Scan the listing for the word "server", and copy out each line where it is found.
* * * *
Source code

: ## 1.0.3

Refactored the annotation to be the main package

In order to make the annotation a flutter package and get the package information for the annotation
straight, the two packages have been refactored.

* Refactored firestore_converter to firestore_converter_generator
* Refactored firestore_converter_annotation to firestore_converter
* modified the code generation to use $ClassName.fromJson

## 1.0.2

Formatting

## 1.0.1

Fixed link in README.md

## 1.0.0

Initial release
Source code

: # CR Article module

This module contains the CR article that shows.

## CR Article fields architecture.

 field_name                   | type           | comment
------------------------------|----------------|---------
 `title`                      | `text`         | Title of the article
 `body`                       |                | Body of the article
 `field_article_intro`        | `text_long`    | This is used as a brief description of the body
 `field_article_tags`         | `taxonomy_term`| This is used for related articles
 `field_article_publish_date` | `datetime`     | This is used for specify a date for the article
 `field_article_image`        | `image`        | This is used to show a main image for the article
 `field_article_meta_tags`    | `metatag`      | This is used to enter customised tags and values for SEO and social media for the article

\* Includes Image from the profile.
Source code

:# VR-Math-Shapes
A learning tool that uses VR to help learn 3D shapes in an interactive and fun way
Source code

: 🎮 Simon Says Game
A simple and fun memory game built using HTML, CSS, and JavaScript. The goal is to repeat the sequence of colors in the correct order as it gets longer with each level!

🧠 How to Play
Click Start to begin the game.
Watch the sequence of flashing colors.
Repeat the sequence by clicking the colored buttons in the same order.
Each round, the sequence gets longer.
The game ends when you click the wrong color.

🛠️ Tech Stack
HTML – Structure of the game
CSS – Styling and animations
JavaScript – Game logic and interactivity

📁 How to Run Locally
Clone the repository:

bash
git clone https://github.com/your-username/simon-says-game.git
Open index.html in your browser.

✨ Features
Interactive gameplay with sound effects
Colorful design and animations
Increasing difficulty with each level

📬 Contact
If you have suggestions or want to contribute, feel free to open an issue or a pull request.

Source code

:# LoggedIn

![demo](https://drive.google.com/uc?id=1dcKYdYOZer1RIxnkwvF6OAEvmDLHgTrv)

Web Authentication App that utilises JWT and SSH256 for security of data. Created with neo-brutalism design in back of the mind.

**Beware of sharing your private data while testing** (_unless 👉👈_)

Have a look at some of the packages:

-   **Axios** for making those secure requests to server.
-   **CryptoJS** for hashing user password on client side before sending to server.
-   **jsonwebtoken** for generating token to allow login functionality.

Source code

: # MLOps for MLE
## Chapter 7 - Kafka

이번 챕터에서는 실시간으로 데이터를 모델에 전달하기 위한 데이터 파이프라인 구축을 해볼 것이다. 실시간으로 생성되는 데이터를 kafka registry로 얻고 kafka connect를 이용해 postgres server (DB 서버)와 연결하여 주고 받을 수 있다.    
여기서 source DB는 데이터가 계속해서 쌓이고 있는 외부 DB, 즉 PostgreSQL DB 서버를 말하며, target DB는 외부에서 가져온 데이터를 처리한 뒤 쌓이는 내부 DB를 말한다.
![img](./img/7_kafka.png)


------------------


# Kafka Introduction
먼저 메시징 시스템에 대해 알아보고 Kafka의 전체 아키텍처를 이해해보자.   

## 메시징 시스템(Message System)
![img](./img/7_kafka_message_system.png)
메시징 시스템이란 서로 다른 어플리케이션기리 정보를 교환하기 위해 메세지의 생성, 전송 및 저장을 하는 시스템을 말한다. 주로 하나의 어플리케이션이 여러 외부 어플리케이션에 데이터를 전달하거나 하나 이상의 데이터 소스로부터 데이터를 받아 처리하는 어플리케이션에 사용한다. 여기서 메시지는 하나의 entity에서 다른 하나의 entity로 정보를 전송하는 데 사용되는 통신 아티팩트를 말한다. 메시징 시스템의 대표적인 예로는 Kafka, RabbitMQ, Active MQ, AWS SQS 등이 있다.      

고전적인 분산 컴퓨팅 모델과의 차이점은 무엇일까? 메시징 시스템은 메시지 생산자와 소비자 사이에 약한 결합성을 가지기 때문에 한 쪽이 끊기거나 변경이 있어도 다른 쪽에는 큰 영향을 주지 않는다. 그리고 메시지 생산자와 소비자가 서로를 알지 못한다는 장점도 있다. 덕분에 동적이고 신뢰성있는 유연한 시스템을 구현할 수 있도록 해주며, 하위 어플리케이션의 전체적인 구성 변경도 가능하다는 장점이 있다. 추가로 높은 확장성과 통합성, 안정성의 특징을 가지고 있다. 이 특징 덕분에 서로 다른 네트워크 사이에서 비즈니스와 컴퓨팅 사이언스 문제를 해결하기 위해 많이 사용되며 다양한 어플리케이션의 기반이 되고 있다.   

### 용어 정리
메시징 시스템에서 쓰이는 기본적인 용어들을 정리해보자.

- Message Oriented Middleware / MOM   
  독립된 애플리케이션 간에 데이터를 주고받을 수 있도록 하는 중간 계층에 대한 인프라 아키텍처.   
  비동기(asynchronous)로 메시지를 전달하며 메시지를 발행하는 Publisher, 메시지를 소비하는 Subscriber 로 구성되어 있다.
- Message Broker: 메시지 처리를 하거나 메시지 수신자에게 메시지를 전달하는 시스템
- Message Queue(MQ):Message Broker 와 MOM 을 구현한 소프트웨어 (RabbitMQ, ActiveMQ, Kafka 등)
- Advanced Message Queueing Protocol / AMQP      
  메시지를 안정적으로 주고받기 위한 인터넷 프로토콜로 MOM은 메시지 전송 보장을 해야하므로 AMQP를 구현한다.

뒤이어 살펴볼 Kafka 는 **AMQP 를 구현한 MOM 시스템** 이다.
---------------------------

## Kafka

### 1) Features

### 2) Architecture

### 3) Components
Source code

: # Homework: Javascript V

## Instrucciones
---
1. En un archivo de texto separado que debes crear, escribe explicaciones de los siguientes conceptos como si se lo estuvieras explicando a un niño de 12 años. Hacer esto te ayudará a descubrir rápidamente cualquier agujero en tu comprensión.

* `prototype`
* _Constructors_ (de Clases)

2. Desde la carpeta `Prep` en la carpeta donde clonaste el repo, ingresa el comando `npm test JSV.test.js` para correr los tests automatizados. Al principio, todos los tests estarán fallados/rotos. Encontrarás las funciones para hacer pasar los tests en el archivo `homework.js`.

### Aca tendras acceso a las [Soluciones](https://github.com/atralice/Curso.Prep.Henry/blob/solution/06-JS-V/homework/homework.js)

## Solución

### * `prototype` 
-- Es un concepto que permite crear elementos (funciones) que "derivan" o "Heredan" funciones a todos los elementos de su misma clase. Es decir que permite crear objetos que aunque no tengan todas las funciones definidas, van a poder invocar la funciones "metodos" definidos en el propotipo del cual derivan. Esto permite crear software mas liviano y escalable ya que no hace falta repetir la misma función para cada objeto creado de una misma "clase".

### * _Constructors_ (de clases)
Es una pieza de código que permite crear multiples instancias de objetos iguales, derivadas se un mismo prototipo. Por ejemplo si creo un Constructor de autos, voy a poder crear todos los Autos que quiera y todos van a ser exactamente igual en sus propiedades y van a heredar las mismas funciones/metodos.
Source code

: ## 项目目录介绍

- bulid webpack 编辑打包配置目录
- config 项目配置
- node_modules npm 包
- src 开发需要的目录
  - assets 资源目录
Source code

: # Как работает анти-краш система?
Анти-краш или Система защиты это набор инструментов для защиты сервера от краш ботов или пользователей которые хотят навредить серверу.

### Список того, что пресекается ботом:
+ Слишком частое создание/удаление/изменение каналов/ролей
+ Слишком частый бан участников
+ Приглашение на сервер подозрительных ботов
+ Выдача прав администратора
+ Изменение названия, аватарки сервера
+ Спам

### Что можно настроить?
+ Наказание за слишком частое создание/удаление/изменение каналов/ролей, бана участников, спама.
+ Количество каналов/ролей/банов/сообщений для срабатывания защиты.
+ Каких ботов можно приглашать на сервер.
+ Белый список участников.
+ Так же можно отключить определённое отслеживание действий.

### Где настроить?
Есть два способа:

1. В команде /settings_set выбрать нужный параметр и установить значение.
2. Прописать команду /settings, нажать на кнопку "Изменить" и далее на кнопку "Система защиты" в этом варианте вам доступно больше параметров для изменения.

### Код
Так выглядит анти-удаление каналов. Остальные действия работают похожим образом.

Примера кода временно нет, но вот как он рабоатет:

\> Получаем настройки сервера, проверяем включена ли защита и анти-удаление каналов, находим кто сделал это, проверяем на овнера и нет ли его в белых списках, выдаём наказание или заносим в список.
* * * *
Solution below:
-   **Axios** for making those secure requests to server.
-   **CryptoJS** for hashing user password on client side before sending to server.
이번 챕터에서는 실시간으로 데이터를 모델에 전달하기 위한 데이터 파이프라인 구축을 해볼 것이다. 실시간으로 생성되는 데이터를 kafka registry로 얻고 kafka connect를 이용해 postgres server (DB 서버)와 연결하여 주고 받을 수 있다.    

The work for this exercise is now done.